Toute personne est un individu, mais l’inverse n’est pas vrai, car tout individu n’est pas une personne ! Certes, il est indéniable que l’homme existe toujours de manière individuelle : on ne rencontre jamais l’humanité, car ce sont toujours des hommes individuels que l’on rencontre. Mais on ne peut pour autant réduire l’homme à l’individu, car, alors, je ne dis rien qui le distingue comme homme, s’il est vrai qu’un frigidaire aussi est un individu ! Raison pour laquelle le concept de personne est nécessaire : il permet de désigner l’homme comme un individu qui n’est pas de n’importe quelle espèce, mais qui est d’une espèce déterminée.

Or qu’est-ce qui fait la spécificité et la dignité de l’homme ? C’est la pensée, impliquant les capacités de parler, de chercher et de trouver un sens, de se rapporter au bien et au mal, etc., même si ces capacités peuvent parfois être en devenir (la vie à ses débuts) ou diminuées (la fin de vie). De ce point de vue, un animal ne pense pas (un animal ne se pose manifestement pas la question de l’origine de l’univers), pas plus qu’une machine (on n’a jamais vu une machine chercher le sens de ce qu’elle fait). L’homme n’est donc pas seulement un individu, mais c’est une personne, car c’est un individu d’une nature déterminée, un individu qui possède la rationalité. La première définition de la personne qui est apparue dans l’histoire est du reste celle-ci : la personne est un individu de nature rationnelle, et c’est pour cela qu’être une personne est une dignité. Par conséquent, personne et individu ne sont pas interchangeables.

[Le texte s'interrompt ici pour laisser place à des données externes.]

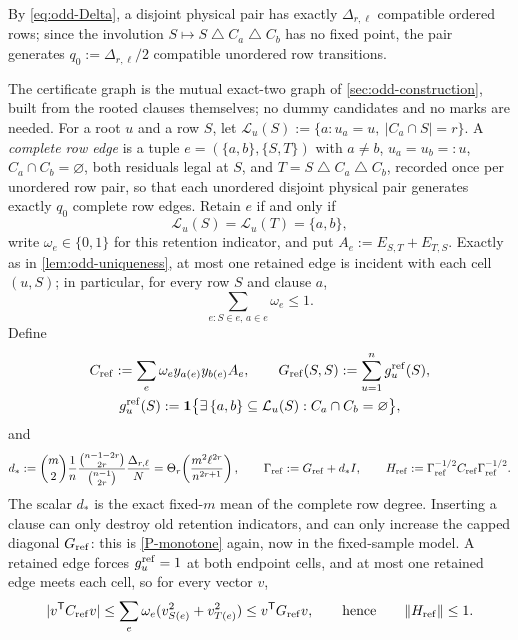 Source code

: \documentclass[11pt]{article}
\theoremstyle{definition}
\theoremstyle{remark}
\newcommand{\1}{\mathbf 1}
\newcommand{\cL}{\mathcal L}
\newcommand{\sd}{\mathbin{\triangle}}
\numberwithin{equation}{section}
\begin{document}
By \cref{eq:odd-Delta}, a disjoint physical pair has exactly
$\Delta_{r,\ell}$ compatible ordered rows; since the involution
$S\mapsto S\sd C_a\sd C_b$ has no fixed point, the pair generates
$q_0:=\Delta_{r,\ell}/2$ compatible unordered row transitions.

The certificate graph is the mutual exact-two graph of
\cref{sec:odd-construction}, built from the rooted clauses themselves;
no dummy candidates and no marks are needed.  For a root $u$ and a row
$S$, let $\cL_u(S):=\{a:u_a=u,\ |C_a\cap S|=r\}$.  A \emph{complete row
edge} is a tuple $e=(\{a,b\},\{S,T\})$ with $a\ne b$, $u_a=u_b=:u$,
$C_a\cap C_b=\varnothing$, both residuals legal at $S$, and
$T=S\sd C_a\sd C_b$, recorded once per unordered row pair, so that each
unordered disjoint physical pair generates exactly $q_0$ complete row
edges.  Retain $e$ if and only if
\begin{equation}\label{eq:hard-isolation}
 \cL_u(S)=\cL_u(T)=\{a,b\},
\end{equation}
write $\omega_e\in\{0,1\}$ for this retention indicator, and put
$A_e:=E_{S,T}+E_{T,S}$.  Exactly as in \cref{lem:odd-uniqueness}, at
most one retained edge is incident with each cell $(u,S)$; in
particular, for every row $S$ and clause $a$,
\begin{equation}\label{eq:hard-port-capacity}
 \sum_{e:S\in e,\,a\in e}\omega_e\le1.
\end{equation}
Define
\begin{equation}\label{eq:odd-hard-ops}
\begin{gathered}
 C_{\rm ref}:=\sum_e\omega_ey_{a(e)}y_{b(e)}A_e,
 \qquad
 G_{\rm ref}(S,S):=\sum_{u=1}^ng^{\rm ref}_u(S),\\
 g^{\rm ref}_u(S):=\1\bigl\{\exists\,\{a,b\}\subseteq\cL_u(S):
 C_a\cap C_b=\varnothing\bigr\},
\end{gathered}
\end{equation}
and
\begin{equation}\label{eq:odd-dstar}
 d_*:=\binom m2\frac1n
 \frac{\binom{n-1-2r}{2r}}{\binom{n-1}{2r}}
 \frac{\Delta_{r,\ell}}N
 =\Theta_r\!\left(\frac{m^2\ell^{2r}}{n^{2r+1}}\right),
 \qquad
 \Gamma_{\rm ref}:=G_{\rm ref}+d_*I,
 \qquad
 H_{\rm ref}:=\Gamma_{\rm ref}^{-1/2}C_{\rm ref}\Gamma_{\rm ref}^{-1/2}.
\end{equation}
The scalar $d_*$ is the exact fixed-$m$ mean of the complete row
degree.  Inserting a clause can only destroy old retention indicators,
and can only increase the capped diagonal $G_{\rm ref}$: this is
\ref{P-monotone} again, now in the fixed-sample model.  A retained edge
forces $g^{\rm ref}_u=1$ at both endpoint cells, and at most one
retained edge meets each cell, so for every vector $v$,
\begin{equation}\label{eq:odd-hard-contraction}
 |v^{\mathsf T}C_{\rm ref}v|
 \le\sum_e\omega_e(v_{S(e)}^2+v_{T(e)}^2)
 \le v^{\mathsf T}G_{\rm ref}v,
 \qquad\text{hence}\qquad \|H_{\rm ref}\|\le1.
\end{equation}
\end{document}
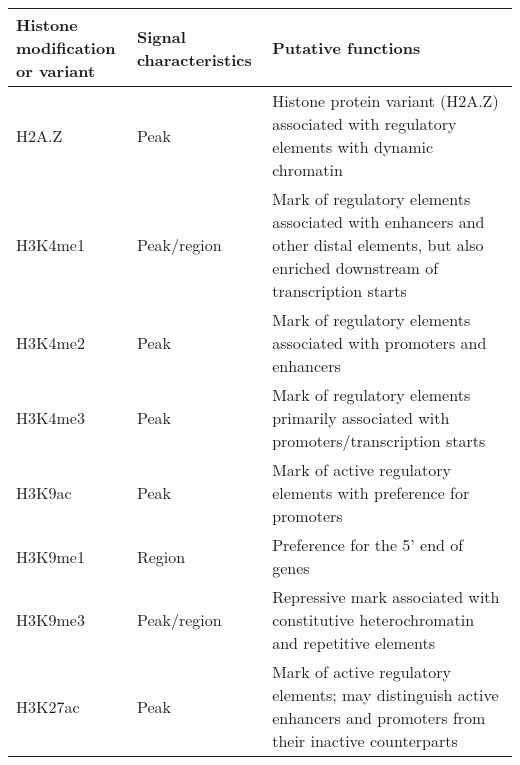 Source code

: \begin{table}[h]
   \footnotesize
   \begin{tabular}{l l p{5cm}}
\pbox[b]{20cm}{ \textbf{Histone modification} \\ \textbf{or variant} } & \textbf{Signal characteristics} & \textbf{Putative functions}                                                                                         \\ \hline
H2A.Z                           & Peak                   & Histone protein variant (H2A.Z) associated with regulatory elements with dynamic chromatin                                            \\ \hline
H3K4me1                         & Peak/region            & Mark of regulatory elements associated with enhancers and other distal elements, but also enriched downstream of transcription starts \\ \hline
H3K4me2                         & Peak                   & Mark of regulatory elements associated with promoters and enhancers                                                                   \\ \hline
H3K4me3                         & Peak                   & Mark of regulatory elements primarily associated with promoters/transcription starts                                                  \\ \hline
H3K9ac                          & Peak                   & Mark of active regulatory elements with preference for promoters                                                                      \\ \hline
H3K9me1                         & Region                 & Preference for the 5' end of genes                                                                                                    \\ \hline
H3K9me3                         & Peak/region            & Repressive mark associated with constitutive heterochromatin and repetitive elements                                                  \\ \hline
H3K27ac                         & Peak                   & Mark of active regulatory elements; may distinguish active enhancers and promoters from their inactive counterparts                   \\ \hline

\end{tabular}
\end{table}
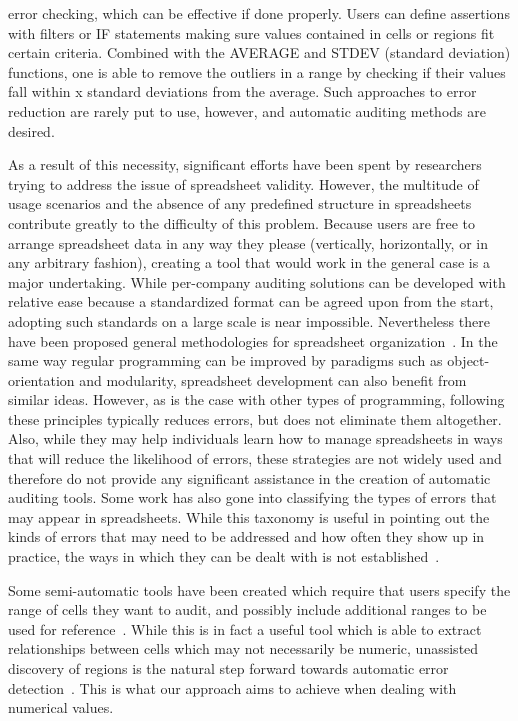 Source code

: 
error checking, which can be effective if done properly. Users can
define assertions with filters or IF statements making sure values
contained in cells or regions fit certain criteria. Combined with the
AVERAGE and STDEV (standard deviation) functions, one is able to
remove the outliers in a range by checking if their values fall within
x standard deviations from the average. Such approaches to error
reduction are rarely put to use, however, and automatic auditing
methods are desired.

As a result of this necessity, significant efforts have been spent by
researchers trying to address the issue of spreadsheet
validity. However, the multitude of usage scenarios and the absence of
any predefined structure in spreadsheets contribute greatly to the
difficulty of this problem. Because users are free to arrange
spreadsheet data in any way they please (vertically, horizontally, or
in any arbitrary fashion), creating a tool that would work in the
general case is a major undertaking. While per-company auditing
solutions can be developed with relative ease because a standardized
format can be agreed upon from the start, adopting such standards on a
large scale is near impossible. Nevertheless there have been proposed
general methodologies for spreadsheet organization~\cite{panko1998we}. %
 In the same
way regular programming can be improved by paradigms such as
object-orientation and modularity, spreadsheet development can also
benefit from similar ideas. However, as is the case with other types
of programming, following these principles typically reduces errors,
but does not eliminate them altogether. Also, while they may help
individuals learn how to manage spreadsheets in ways that will reduce
the likelihood of errors, these strategies are not widely used and
therefore do not provide any significant assistance in the creation of
automatic auditing tools.  Some work has also gone into classifying
the types of errors that may appear in spreadsheets. While this
taxonomy is useful in pointing out the kinds of errors that may need
to be addressed and how often they show up in practice, the ways in
which they can be dealt with is not established~\cite{rajalingham2005revised}. %

Some semi-automatic tools have been created which require that users
specify the range of cells they want to audit, and possibly include
additional ranges to be used for reference~\cite{FIXME}. %
 While this is in fact
a useful tool which is able to extract relationships between cells
which may not necessarily be numeric, unassisted discovery of regions
is the natural step forward towards automatic error detection~\cite{fisher2006scaling}. %
This is what our approach aims to achieve when dealing with
numerical values.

Mais il existe une troisième dimension de la nature humaine, en plus de la rationalité et de la liberté, que la personne exprime tout spécialement : la relation aux autres. Si je me contente de voir dans l’homme un homme, j’envisage sa relation à autrui de manière très abstraite : j’affirme simplement qu’il a en commun avec n’importe quel autre homme d’être, comme lui, un homme. Quand je conçois l’homme comme un individu, je le conçois tout simplement abstraction faite de ses relations à autrui : c’est une unité fermée sur elle-même, une monade, alors que, dans la réalité, l’homme existe et vit en relation avec d’autres hommes. Mais quand je conçois l’homme comme une personne, j’inclus, dans le regard que je porte sur lui, le tissu de relations concrètes dans lequel chacun se trouve inséré. Cette composante de la relation est pour ainsi dire dans l’ADN historique du terme même de personne : la personne, dans le théâtre antique, était le rôle bien identifié joué par un acteur, le masque qu’il porte et qui le fait reconnaître comme jouant un personnage précis.

Or la personne comme acteur de théâtre n’est pas seule sur scène : la pièce de théâtre dont vient notre terme même de « personne » n’est pas un one-man-show, mais c’est une pièce qui comprend plusieurs acteurs, plusieurs rôles, qui forment une intrigue ayant cohérence et unité. Autant dire qu’il appartient à l’être même de la personne de ne pas être seule sur scène, mais d’agir de manière coordonnée avec d’autres personnes. La personne émerge donc sur fond de relations interpersonnelles.

Cela se voit aussi dans l’emploi grammatical du terme, lui aussi très ancien : la personne, qu’il s’agisse de la 1ère, de la 2ème ou de la 3ème, se définit toujours en relation avec les autres, avec plusieurs personnes. L’origine dramaturgique et l’origine grammaticale de la notion de personne indiquent qu’il est essentiel d’envisager l’homme dans sa relation aux autres : l’homme prend à juste titre le nom de « personne », car il est constitutif de la personne de viser une forme d’union ou de communion avec d’autres personnes.